FMSG-JLESS Submission for DCASE 2024 Task4 on Sound Event Detection with Heterogeneous Training Dataset and Potentially Missing Labels
Yang Xiao, Han Yin, Jisheng Bai, Rohan Kumar Das
TL;DR
The paper tackles sound event detection under DCASE 2024 Task 4 by addressing domain shifts from heterogeneous training data and missing labels. It proposes a domain-generalized framework that fuses BEATs-based frame embeddings with a frequency-dynamic CRNN (FDY-CRNN), enhanced by freqwise MixStyle, an independent dataset-specific loss, and sound event bounding box (SEBB) post-processing. Key contributions include the integration of MixStyle in both internal features and mel-spectrograms, the per-dataset loss design, and the SEBB-based event-level post-processing, validated on DESED and MAESTRO Real data with notable gains in PSDS and mPAUC. The approach demonstrates improved cross-domain generalization and robust SED performance, with an ensemble achieving leading results on public evaluation metrics, highlighting practical impact for real-world multi-domain audio event localization.
Abstract
This report presents the systems developed and submitted by Fortemedia Singapore (FMSG) and Joint Laboratory of Environmental Sound Sensing (JLESS) for DCASE 2024 Task 4. The task focuses on recognizing event classes and their time boundaries, given that multiple events can be present and may overlap in an audio recording. The novelty this year is a dataset with two sources, making it challenging to achieve good performance without knowing the source of the audio clips during evaluation. To address this, we propose a sound event detection method using domain generalization. Our approach integrates features from bidirectional encoder representations from audio transformers and a convolutional recurrent neural network. We focus on three main strategies to improve our method. First, we apply mixstyle to the frequency dimension to adapt the mel-spectrograms from different domains.

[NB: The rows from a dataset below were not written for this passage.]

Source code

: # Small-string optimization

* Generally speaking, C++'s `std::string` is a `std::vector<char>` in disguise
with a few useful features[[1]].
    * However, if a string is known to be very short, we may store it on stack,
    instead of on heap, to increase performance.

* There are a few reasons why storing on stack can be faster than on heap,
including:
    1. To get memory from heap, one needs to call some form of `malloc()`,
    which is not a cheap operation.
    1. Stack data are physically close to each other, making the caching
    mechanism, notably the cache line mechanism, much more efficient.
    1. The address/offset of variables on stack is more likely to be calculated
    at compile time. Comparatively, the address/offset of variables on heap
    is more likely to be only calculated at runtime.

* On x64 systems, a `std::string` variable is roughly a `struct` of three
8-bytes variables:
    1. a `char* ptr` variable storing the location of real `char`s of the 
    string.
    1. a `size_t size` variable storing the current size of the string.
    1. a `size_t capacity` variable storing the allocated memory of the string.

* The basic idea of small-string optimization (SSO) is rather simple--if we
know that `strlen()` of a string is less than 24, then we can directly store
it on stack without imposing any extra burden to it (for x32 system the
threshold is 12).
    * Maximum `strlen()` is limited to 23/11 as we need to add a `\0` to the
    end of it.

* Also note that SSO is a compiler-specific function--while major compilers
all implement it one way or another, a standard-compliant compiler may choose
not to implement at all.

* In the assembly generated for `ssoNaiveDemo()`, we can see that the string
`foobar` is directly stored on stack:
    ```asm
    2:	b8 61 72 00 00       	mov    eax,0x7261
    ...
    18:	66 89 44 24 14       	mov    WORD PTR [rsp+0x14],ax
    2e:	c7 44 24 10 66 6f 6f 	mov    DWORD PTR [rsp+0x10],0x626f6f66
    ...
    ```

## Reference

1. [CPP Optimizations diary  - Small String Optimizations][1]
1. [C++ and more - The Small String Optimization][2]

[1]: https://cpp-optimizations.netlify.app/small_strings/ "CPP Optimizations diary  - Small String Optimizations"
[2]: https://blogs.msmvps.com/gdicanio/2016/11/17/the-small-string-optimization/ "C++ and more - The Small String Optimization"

Second, we consider training loss of our model specific to each datasets for their corresponding classes. This independent learning framework helps the model extract domain-specific features effectively. Lastly, we use the sound event bounding boxes method for post-processing. Our proposed method shows superior macro-average pAUC and polyphonic SED score performance on the DCASE 2024 Challenge Task 4 validation dataset and public evaluation dataset.